Spatial patterns in winter wheat development related to soil properties and historic management. A case study from central Belgium.

Intra-field heterogeneity of soil properties is function of complex interaction between biological, physical factors and historic agricultural management. Quantifying the spatial patterns of soil properties such as soil organic carbon (SOC), nitrogen (N), phosphorous, exchangeable cations, pH, soil texture will contribute to an optimization of fertilizer application and crop yields. We tested the capacity of the multispectral Micasense rededge camera mounted on a UAV in order to map the development of winter wheat and related the Red-Edge NDVI (RENDVI) from the sensor to the Plant Area Index (PAI) measured in the field. The geo-referenced grain yield of the winter wheat was measured by a combine harvester and the top soil characteristics analysed by a grid based sampling. The spatial patterns in RENDVI at three phenological stages were mapped together with the yields.

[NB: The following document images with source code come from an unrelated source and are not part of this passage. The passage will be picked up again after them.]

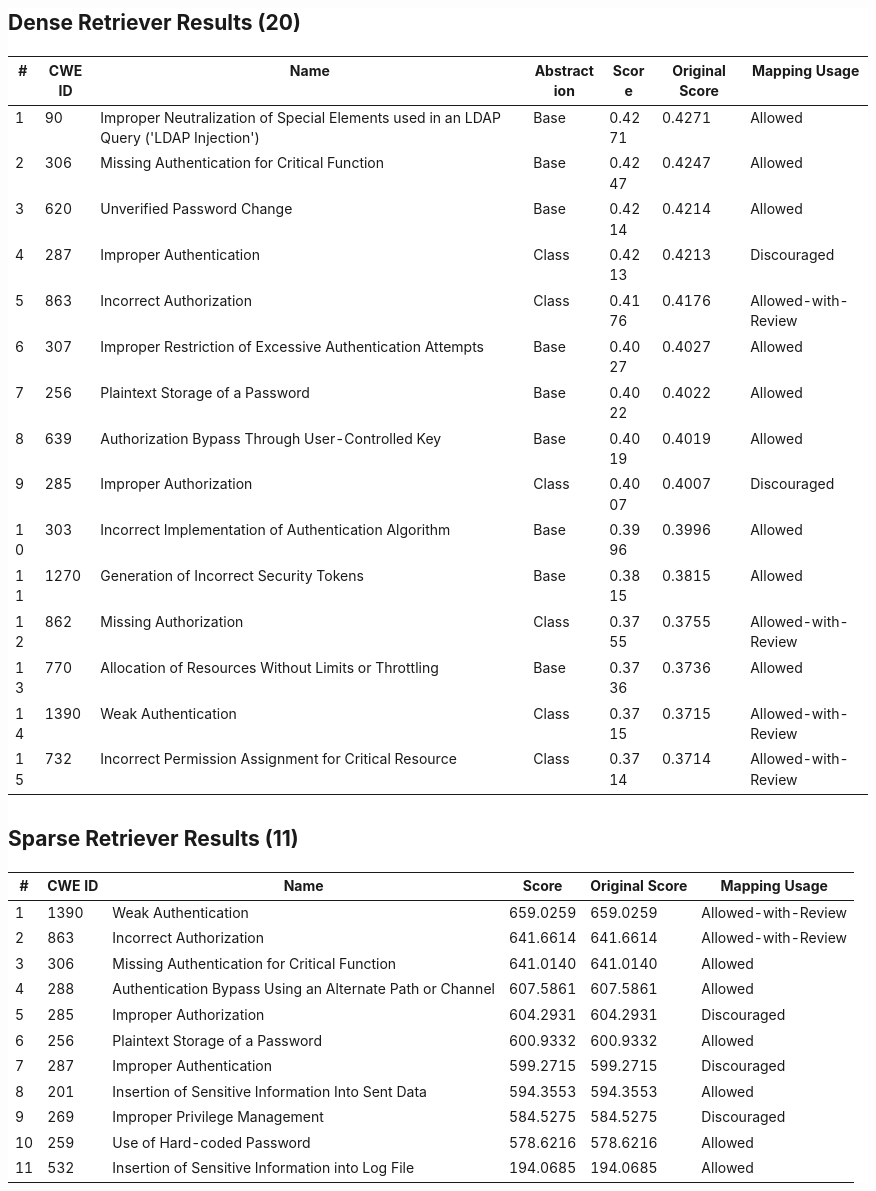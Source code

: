 ## Dense Retriever Results (20)
| # | CWE ID | Name | Abstraction | Score | Original Score | Mapping Usage |
|---|--------|------|-------------|-------|----------------|---------------|
| 1 | 90 | Improper Neutralization of Special Elements used in an LDAP Query ('LDAP Injection') | Base | 0.4271 | 0.4271 | Allowed |
| 2 | 306 | Missing Authentication for Critical Function | Base | 0.4247 | 0.4247 | Allowed |
| 3 | 620 | Unverified Password Change | Base | 0.4214 | 0.4214 | Allowed |
| 4 | 287 | Improper Authentication | Class | 0.4213 | 0.4213 | Discouraged |
| 5 | 863 | Incorrect Authorization | Class | 0.4176 | 0.4176 | Allowed-with-Review |
| 6 | 307 | Improper Restriction of Excessive Authentication Attempts | Base | 0.4027 | 0.4027 | Allowed |
| 7 | 256 | Plaintext Storage of a Password | Base | 0.4022 | 0.4022 | Allowed |
| 8 | 639 | Authorization Bypass Through User-Controlled Key | Base | 0.4019 | 0.4019 | Allowed |
| 9 | 285 | Improper Authorization | Class | 0.4007 | 0.4007 | Discouraged |
| 10 | 303 | Incorrect Implementation of Authentication Algorithm | Base | 0.3996 | 0.3996 | Allowed |
| 11 | 1270 | Generation of Incorrect Security Tokens | Base | 0.3815 | 0.3815 | Allowed |
| 12 | 862 | Missing Authorization | Class | 0.3755 | 0.3755 | Allowed-with-Review |
| 13 | 770 | Allocation of Resources Without Limits or Throttling | Base | 0.3736 | 0.3736 | Allowed |
| 14 | 1390 | Weak Authentication | Class | 0.3715 | 0.3715 | Allowed-with-Review |
| 15 | 732 | Incorrect Permission Assignment for Critical Resource | Class | 0.3714 | 0.3714 | Allowed-with-Review |

## Sparse Retriever Results (11)
| # | CWE ID | Name | Score | Original Score | Mapping Usage |
|---|--------|------|-------|---------------|---------------|
| 1 | 1390 | Weak Authentication | 659.0259 | 659.0259 | Allowed-with-Review |
| 2 | 863 | Incorrect Authorization | 641.6614 | 641.6614 | Allowed-with-Review |
| 3 | 306 | Missing Authentication for Critical Function | 641.0140 | 641.0140 | Allowed |
| 4 | 288 | Authentication Bypass Using an Alternate Path or Channel | 607.5861 | 607.5861 | Allowed |
| 5 | 285 | Improper Authorization | 604.2931 | 604.2931 | Discouraged |
| 6 | 256 | Plaintext Storage of a Password | 600.9332 | 600.9332 | Allowed |
| 7 | 287 | Improper Authentication | 599.2715 | 599.2715 | Discouraged |
| 8 | 201 | Insertion of Sensitive Information Into Sent Data | 594.3553 | 594.3553 | Allowed |
| 9 | 269 | Improper Privilege Management | 584.5275 | 584.5275 | Discouraged |
| 10 | 259 | Use of Hard-coded Password | 578.6216 | 578.6216 | Allowed |
| 11 | 532 | Insertion of Sensitive Information into Log File | 194.0685 | 194.0685 | Allowed |
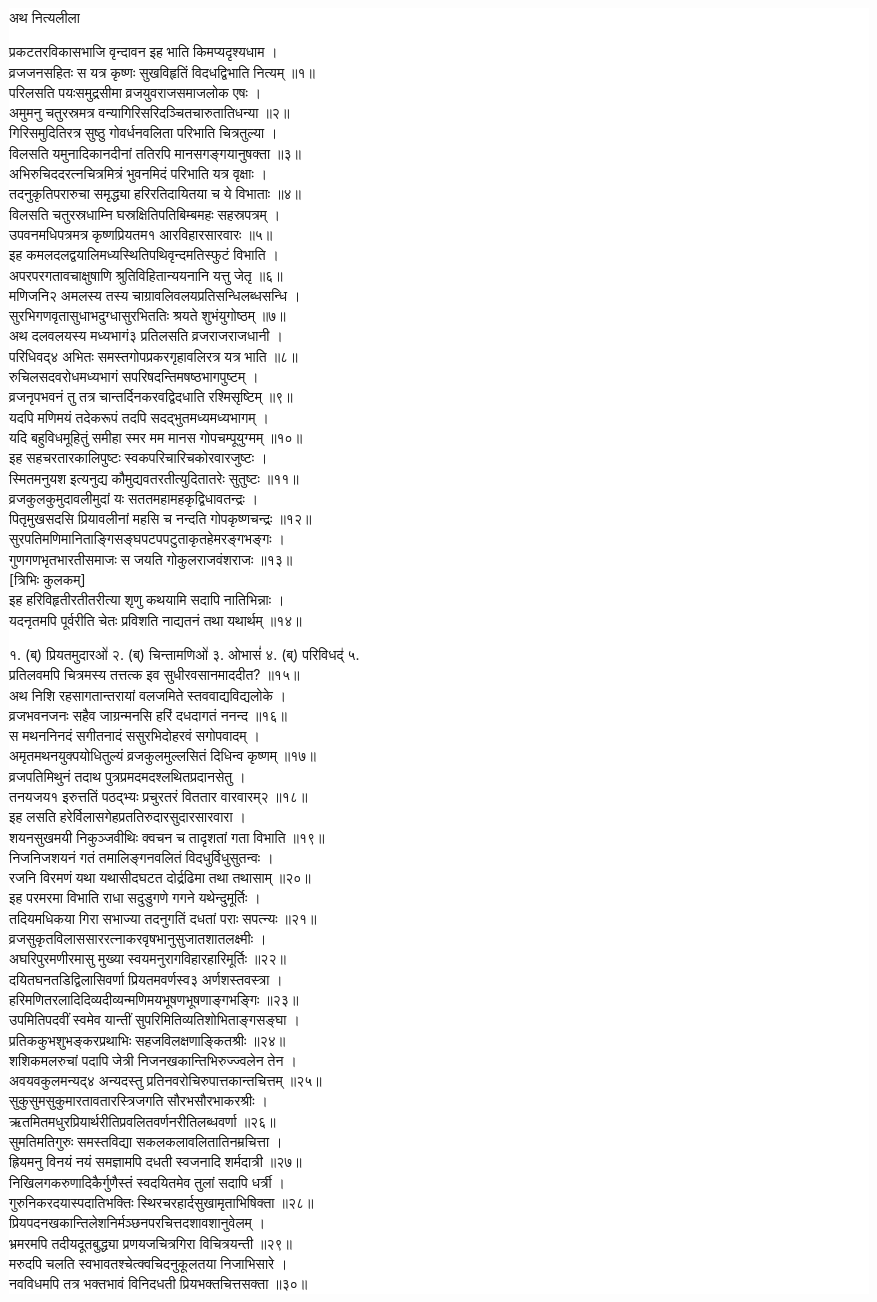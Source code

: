 अथ नित्यलीला

प्रकटतरविकासभाजि वृन्दावन इह भाति किमप्यदृश्यधाम ।  
व्रजजनसहितः स यत्र कृष्णः सुखविहृतिं विदधद्विभाति नित्यम् ॥१॥  
परिलसति पयःसमुद्रसीमा व्रजयुवराजसमाजलोक एषः ।  
अमुमनु चतुरस्रमत्र वन्यागिरिसरिदञ्चितचारुतातिधन्या ॥२॥  
गिरिसमुदितिरत्र सुष्ठु गोवर्धनवलिता परिभाति चित्रतुल्या ।  
विलसति यमुनादिकानदीनां ततिरपि मानसगङ्गयानुषक्ता ॥३॥  
अभिरुचिददरत्नचित्रमित्रं भुवनमिदं परिभाति यत्र वृक्षाः ।  
तदनुकृतिपरारुचा समृद्ध्या हरिरतिदायितया च ये विभाताः ॥४॥  
विलसति चतुरस्रधाम्नि घस्रक्षितिपतिबिम्बमहः सहस्रपत्रम् ।  
उपवनमधिपत्रमत्र कृष्णप्रियतम१ आरविहारसारवारः ॥५॥  
इह कमलदलद्वयालिमध्यस्थितिपथिवृन्दमतिस्फुटं विभाति ।  
अपरपरगतावचाक्षुषाणि श्रुतिविहितान्ययनानि यत्तु जेतृ ॥६॥  
मणिजनि२ अमलस्य तस्य चाग्रावलिवलयप्रतिसन्धिलब्धसन्धि ।  
सुरभिगणवृतासुधाभदुग्धासुरभिततिः श्रयते शुभंयुगोष्ठम् ॥७॥  
अथ दलवलयस्य मध्यभागं३ प्रतिलसति व्रजराजराजधानी ।  
परिधिवद्४ अभितः समस्तगोपप्रकरगृहावलिरत्र यत्र भाति ॥८॥  
रुचिलसदवरोधमध्यभागं सपरिषदन्तिमषष्ठभागपुष्टम् ।  
व्रजनृपभवनं तु तत्र चान्तर्दिनकरवद्विदधाति रश्मिसृष्टिम् ॥९॥  
यदपि मणिमयं तदेकरूपं तदपि सदद्भुतमध्यमध्यभागम् ।  
यदि बहुविधमूहितुं समीहा स्मर मम मानस गोपचम्पूयुग्मम् ॥१०॥  
इह सहचरतारकालिपुष्टः स्वकपरिचारिचकोरवारजुष्टः ।  
स्मितमनुयश इत्यनुद्य कौमुद्यवतरतीत्युदितातरेः सुतुष्टः ॥११॥  
व्रजकुलकुमुदावलीमुदां यः सततमहामहकृद्विधावतन्द्रः ।  
पितृमुखसदसि प्रियावलीनां महसि च नन्दति गोपकृष्णचन्द्रः ॥१२॥  
सुरपतिमणिमानिताङ्गिसङ्घपटपपटुताकृतहेमरङ्गभङ्गः ।  
गुणगणभृतभारतीसमाजः स जयति गोकुलराजवंशराजः ॥१३॥  
\[त्रिभिः कुलकम्\]  
इह हरिविहृतीरतीतरीत्या शृणु कथयामि सदापि नातिभिन्नाः ।  
यदनृतमपि पूर्वरीति चेतः प्रविशति नाद्यतनं तथा यथार्थम् ॥१४॥


१. (ब्) प्रियतमुदारओ॑ २. (ब्) चिन्तामणिओ॑ ३. ओभासं॑ ४. (ब्) परिविधद्॑ ५.  
प्रतिलवमपि चित्रमस्य तत्तत्क इव सुधीरवसानमाददीत? ॥१५॥  
अथ निशि रहसागतान्तरायां वलजमिते स्तववाद्यविद्यलोके ।  
व्रजभवनजनः सहैव जाग्रन्मनसि हरिं दधदागतं ननन्द ॥१६॥  
स मथननिनदं सगीतनादं ससुरभिदोहरवं सगोपवादम् ।  
अमृतमथनयुक्पयोधितुल्यं व्रजकुलमुल्लसितं दिधिन्व कृष्णम् ॥१७॥  
व्रजपतिमिथुनं तदाथ पुत्रप्रमदमदश्लथितप्रदानसेतु ।  
तनयजय१ इरुत्ततिं पठद्भ्यः प्रचुरतरं विततार वारवारम्२ ॥१८॥  
इह लसति हरेर्विलासगेहप्रततिरुदारसुदारसारवारा ।  
शयनसुखमयी निकुञ्जवीथिः क्वचन च तादृशतां गता विभाति ॥१९॥  
निजनिजशयनं गतं तमालिङ्गनवलितं विदधुर्विधुसुतन्वः ।  
रजनि विरमणं यथा यथासीदघटत दोर्द्रढिमा तथा तथासाम् ॥२०॥  
इह परमरमा विभाति राधा सदुडुगणे गगने यथेन्दुमूर्तिः ।  
तदियमधिकया गिरा सभाज्या तदनुगतिं दधतां पराः सपत्न्यः ॥२१॥  
व्रजसुकृतविलाससाररत्नाकरवृषभानुसुजातशातलक्ष्मीः ।  
अघरिपुरमणीरमासु मुख्या स्वयमनुरागविहारहारिमूर्तिः ॥२२॥  
दयितघनतडिद्विलासिवर्णा प्रियतमवर्णस्व३ अर्णशस्तवस्त्रा ।  
हरिमणितरलादिदिव्यदीव्यन्मणिमयभूषणभूषणाङ्गभङ्गिः ॥२३॥  
उपमितिपदवीं स्वमेव यान्तीं सुपरिमितिव्यतिशोभिताङ्गसङ्घा ।  
प्रतिककुभशुभङ्करप्रथाभिः सहजविलक्षणाङ्कितश्रीः ॥२४॥  
शशिकमलरुचां पदापि जेत्री निजनखकान्तिभिरुज्ज्वलेन तेन ।  
अवयवकुलमन्यद्४ अन्यदस्तु प्रतिनवरोचिरुपात्तकान्तचित्तम् ॥२५॥  
सुकुसुमसुकुमारतावतारस्त्रिजगति सौरभसौरभाकरश्रीः ।  
ऋतमितमधुरप्रियार्थरीतिप्रवलितवर्णनरीतिलब्धवर्णा ॥२६॥  
सुमतिमतिगुरुः समस्तविद्या सकलकलावलितातिनम्रचित्ता ।  
ह्रियमनु विनयं नयं समज्ञामपि दधती स्वजनादि शर्मदात्री ॥२७॥  
निखिलगकरुणादिकैर्गुणैस्तं स्वदयितमेव तुलां सदापि धर्त्री ।  
गुरुनिकरदयास्पदातिभक्तिः स्थिरचरहार्दसुखामृताभिषिक्ता ॥२८॥  
प्रियपदनखकान्तिलेशनिर्मञ्छनपरचित्तदशावशानुवेलम् ।  
भ्रमरमपि तदीयदूतबुद्ध्या प्रणयजचित्रगिरा विचित्रयन्ती ॥२९॥  
मरुदपि चलति स्वभावतश्चेत्क्वचिदनुकूलतया निजाभिसारे ।  
नवविधमपि तत्र भक्तभावं विनिदधती प्रियभक्तचित्तसक्ता ॥३०॥  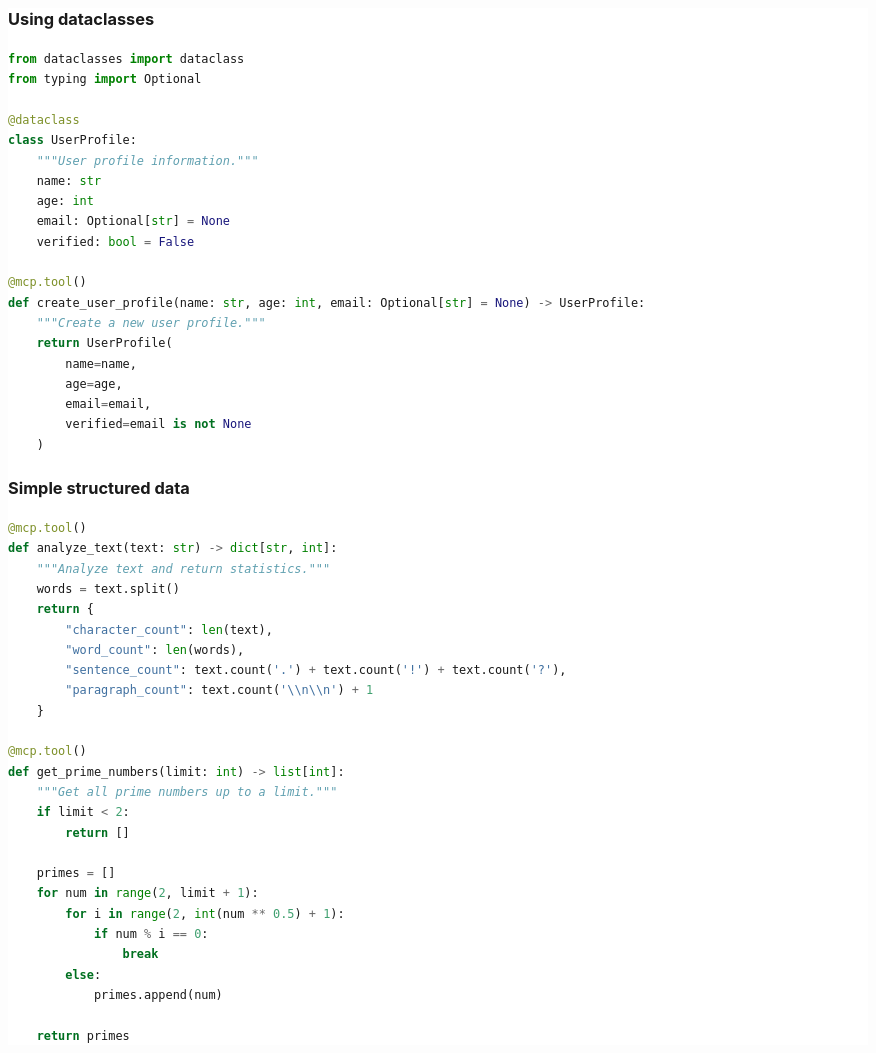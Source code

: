 ### Using dataclasses

```python
from dataclasses import dataclass
from typing import Optional

@dataclass
class UserProfile:
    """User profile information."""
    name: str
    age: int
    email: Optional[str] = None
    verified: bool = False

@mcp.tool()
def create_user_profile(name: str, age: int, email: Optional[str] = None) -> UserProfile:
    """Create a new user profile."""
    return UserProfile(
        name=name,
        age=age,
        email=email,
        verified=email is not None
    )
```

### Simple structured data

```python
@mcp.tool()
def analyze_text(text: str) -> dict[str, int]:
    """Analyze text and return statistics."""
    words = text.split()
    return {
        "character_count": len(text),
        "word_count": len(words),
        "sentence_count": text.count('.') + text.count('!') + text.count('?'),
        "paragraph_count": text.count('\\n\\n') + 1
    }

@mcp.tool()
def get_prime_numbers(limit: int) -> list[int]:
    """Get all prime numbers up to a limit."""
    if limit < 2:
        return []
    
    primes = []
    for num in range(2, limit + 1):
        for i in range(2, int(num ** 0.5) + 1):
            if num % i == 0:
                break
        else:
            primes.append(num)
    
    return primes
```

For each of these images conditional inference trees were used to derive the soil properties that significantly influenced these spatial patterns. Within-field variation in PAI (cv 41 % in March, 27% in April and 9 % in May) and yield (cv 4%) can be observed. The spatial patterns of RENDVI are rather constant and their correlation with yields is highest in March and April (r=0.64). Soil properties explain between 67 to 79 % of the variance in vegetation index throughout the growing season as well as 67 % of the variance in yield.  Legacy effects of land consolidation two years earlier reflected in the field lay-out, pH and exchangeable K are significant factors explaining around 12-18 % of the variance in crop yield each. The SOC contents were overall low (8-15 g kg-1). Hence, the N supply resulting from SOC mineralization throughout the growing season covered less than 10% of the crop needs and the yield patterns did not reflect the variation in SOC contents.